Share

4. Suatu Hari

Reynaldi terdiam setelah Indah menjelaskan mengenai dia akan menjadi tutor pribadi untuknya. Indah yang melihat Reynaldi membeku langsung menjentikkan jarinya. Suara jentikan jari Indah cukup keras mengingat kondisi kelas yang sepi dan hanya mereka berdua yang masih betah di dalam sana.

“Bangun, Rey,”

Reynaldi mengedipkan matanya berkali-kali dan mengusap kepalanya, “Eh, maaf,”

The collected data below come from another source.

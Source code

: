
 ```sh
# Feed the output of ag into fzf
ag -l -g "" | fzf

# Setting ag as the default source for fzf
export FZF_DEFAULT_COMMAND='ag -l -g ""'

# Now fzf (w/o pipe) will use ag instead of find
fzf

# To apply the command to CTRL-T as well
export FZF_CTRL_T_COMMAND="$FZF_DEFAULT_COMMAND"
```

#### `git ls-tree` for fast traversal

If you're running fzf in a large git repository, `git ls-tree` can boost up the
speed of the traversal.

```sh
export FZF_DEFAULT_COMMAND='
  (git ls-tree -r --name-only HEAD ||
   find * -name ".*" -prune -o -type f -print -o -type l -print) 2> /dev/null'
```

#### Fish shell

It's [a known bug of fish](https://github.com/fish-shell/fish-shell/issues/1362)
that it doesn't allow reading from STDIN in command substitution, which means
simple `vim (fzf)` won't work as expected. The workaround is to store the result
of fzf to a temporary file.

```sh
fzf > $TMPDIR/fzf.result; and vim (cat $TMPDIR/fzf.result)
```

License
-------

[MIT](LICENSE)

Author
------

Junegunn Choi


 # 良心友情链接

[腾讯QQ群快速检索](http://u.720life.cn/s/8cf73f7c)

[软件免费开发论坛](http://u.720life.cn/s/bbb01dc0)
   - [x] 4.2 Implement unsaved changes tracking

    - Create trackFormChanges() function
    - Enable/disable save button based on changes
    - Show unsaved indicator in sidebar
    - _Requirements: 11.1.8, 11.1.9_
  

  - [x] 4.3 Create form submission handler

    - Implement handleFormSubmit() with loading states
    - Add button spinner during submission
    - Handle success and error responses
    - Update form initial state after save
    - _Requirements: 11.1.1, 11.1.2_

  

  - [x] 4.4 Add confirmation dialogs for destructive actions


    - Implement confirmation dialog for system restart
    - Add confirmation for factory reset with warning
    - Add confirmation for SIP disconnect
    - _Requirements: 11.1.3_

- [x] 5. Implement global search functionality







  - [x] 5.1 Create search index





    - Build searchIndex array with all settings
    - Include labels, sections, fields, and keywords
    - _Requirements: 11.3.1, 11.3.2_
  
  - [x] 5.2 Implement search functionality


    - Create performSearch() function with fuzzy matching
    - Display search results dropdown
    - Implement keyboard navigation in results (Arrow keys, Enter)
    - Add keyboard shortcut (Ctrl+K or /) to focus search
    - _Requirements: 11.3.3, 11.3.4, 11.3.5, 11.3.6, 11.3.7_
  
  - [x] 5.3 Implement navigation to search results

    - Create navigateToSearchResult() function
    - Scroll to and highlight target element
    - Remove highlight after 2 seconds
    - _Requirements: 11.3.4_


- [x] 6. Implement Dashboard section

“Lo tuh kenapa? Kaget karena gue bakal jadi tutor lo atau karena lo lagi ngelamun?

“Gue denger yang lo bilang dan cukup kaget juga,”

Indah mengangkat alisnya bingung sambil memegang botol minuman miliknya, “Alasan lo kaget?”

“Lo jadi tutor gue,”

“Oh, oke,” Indah membuka botol minumnya lalu meneguk air minumnya. Dia masih tidak mengerti maksud dari ucapan Reynaldi. Reynaldi menggaruk kepalanya karena dia bingung kenapa dia memberi jawaban alasan dia kaget. Dia berusaha untuk mencairkan suasana canggung di hadapan Indah.

“Kalau gitu, kapan kita mulai belajar bareng?” tanya Reynaldi.

Indah berpikir sejenak sebelum menjawab pertanyaan Reynaldi. Dia melihat ke ponselnya untuk melihat hari apa dia bisa meluangkan waktu untuk menjadi tutor Reynaldi.

“Gue jadwal kosong di hari Rabu, soalnya di hari lain gue ada kerja sambilan. Hari Minggu sih bisa, cuman hari itu jadwal bersih-bersih di rumah gue sama nyokap,”

“Jadi hari Rabu lo free abis pulang sekolah. Hari Minggu tergantung situasi di rumah lo, gitu?”

“Iya, Rey,”

“Oke deh,”

Indah menggangukkan kepalanya, “Berarti kita mulai minggu depan, oke?”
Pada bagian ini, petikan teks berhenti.